鈴木健二さんの場合は、常識的なことばかり、わざと書く人です。「そりゃ、そうすればいいけど、でも、
それって、当たり前でしょ」というのが全体的な彼の本の感想です。わざとそうしているのかもしれないです
が。常識の大切さを強調するために。
鈴木さんの、どの本だったかは忘れましたが「高下駄を鳴らして歩いている人は、何かやってくれそうな
気がする。今の人たちは、そうはとても思えない」と書いてあった、その内容には、いくら大学の大先輩で
も、私は反対です。
要するに、「自分の時代はよかった」といいたいのです。でも、そんなことはありません。
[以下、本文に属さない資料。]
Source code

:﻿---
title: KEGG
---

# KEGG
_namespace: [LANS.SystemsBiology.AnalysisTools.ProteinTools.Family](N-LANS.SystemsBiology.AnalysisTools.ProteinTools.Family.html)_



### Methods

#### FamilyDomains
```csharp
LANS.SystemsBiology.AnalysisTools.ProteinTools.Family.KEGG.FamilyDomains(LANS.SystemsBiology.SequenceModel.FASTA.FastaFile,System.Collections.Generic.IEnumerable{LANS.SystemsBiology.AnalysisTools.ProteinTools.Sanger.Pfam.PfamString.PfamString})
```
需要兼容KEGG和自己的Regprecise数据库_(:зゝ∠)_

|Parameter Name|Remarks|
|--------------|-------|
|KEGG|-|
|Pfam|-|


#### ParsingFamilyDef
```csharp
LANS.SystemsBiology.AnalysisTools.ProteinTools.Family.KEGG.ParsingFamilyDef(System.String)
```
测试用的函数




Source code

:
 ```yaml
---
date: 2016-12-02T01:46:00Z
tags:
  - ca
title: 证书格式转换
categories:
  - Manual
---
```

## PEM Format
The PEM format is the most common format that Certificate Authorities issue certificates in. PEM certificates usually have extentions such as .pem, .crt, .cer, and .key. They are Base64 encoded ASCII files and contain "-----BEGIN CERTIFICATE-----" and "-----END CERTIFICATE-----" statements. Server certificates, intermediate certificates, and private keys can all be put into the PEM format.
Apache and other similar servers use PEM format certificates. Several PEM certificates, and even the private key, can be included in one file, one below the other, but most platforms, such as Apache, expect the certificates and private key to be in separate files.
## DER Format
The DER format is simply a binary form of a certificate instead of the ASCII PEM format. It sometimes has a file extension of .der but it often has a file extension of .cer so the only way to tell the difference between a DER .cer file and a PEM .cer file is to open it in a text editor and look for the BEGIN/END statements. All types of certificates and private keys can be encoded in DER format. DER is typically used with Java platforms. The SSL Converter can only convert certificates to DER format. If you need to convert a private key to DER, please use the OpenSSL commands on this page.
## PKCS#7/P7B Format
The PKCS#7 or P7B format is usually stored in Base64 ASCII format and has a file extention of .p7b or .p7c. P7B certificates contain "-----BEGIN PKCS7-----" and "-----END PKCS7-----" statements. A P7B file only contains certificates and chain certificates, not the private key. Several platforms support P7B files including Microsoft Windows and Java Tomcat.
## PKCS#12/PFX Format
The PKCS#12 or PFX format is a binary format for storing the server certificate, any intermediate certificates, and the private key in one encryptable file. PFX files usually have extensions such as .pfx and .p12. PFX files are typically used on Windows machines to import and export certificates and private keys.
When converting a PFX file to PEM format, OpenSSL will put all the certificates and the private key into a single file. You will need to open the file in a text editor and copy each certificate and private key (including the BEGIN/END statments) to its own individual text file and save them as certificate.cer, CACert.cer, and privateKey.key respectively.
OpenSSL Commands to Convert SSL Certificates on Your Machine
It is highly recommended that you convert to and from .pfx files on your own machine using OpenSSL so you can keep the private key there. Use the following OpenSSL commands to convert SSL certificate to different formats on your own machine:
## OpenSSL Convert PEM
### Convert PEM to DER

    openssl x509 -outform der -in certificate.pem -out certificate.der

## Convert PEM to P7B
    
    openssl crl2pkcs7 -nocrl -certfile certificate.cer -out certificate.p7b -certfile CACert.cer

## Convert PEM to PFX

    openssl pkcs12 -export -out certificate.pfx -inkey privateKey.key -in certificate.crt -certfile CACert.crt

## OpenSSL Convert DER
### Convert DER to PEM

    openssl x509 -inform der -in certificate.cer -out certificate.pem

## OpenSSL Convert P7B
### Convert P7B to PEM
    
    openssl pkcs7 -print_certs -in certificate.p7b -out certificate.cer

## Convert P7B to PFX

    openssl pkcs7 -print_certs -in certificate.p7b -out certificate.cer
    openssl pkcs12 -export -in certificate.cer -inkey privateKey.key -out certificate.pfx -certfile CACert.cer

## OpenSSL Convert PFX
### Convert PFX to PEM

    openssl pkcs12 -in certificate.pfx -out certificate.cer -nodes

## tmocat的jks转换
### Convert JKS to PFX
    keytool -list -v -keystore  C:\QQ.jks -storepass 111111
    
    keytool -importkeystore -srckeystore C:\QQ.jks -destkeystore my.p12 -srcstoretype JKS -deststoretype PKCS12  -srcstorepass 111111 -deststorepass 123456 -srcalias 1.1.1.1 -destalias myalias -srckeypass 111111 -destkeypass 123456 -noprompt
時代というものは移り変わるものであり、どの時代にも、いいことも悪いこともあるのです。このことに
は、私は絶対の自身があります。
今思うと、もう少したくさん読んでおけばよかったな、というのは、京都大学数学科の、現名誉教授の森
毅さんの本です。
彼の本には、今はもう大学に存在しなくなりましたが、大学の、いい意味での自由さが、あふれんばかり
に描かれています。
私の場合は、書籍に関しては、要するに、乱読したということです。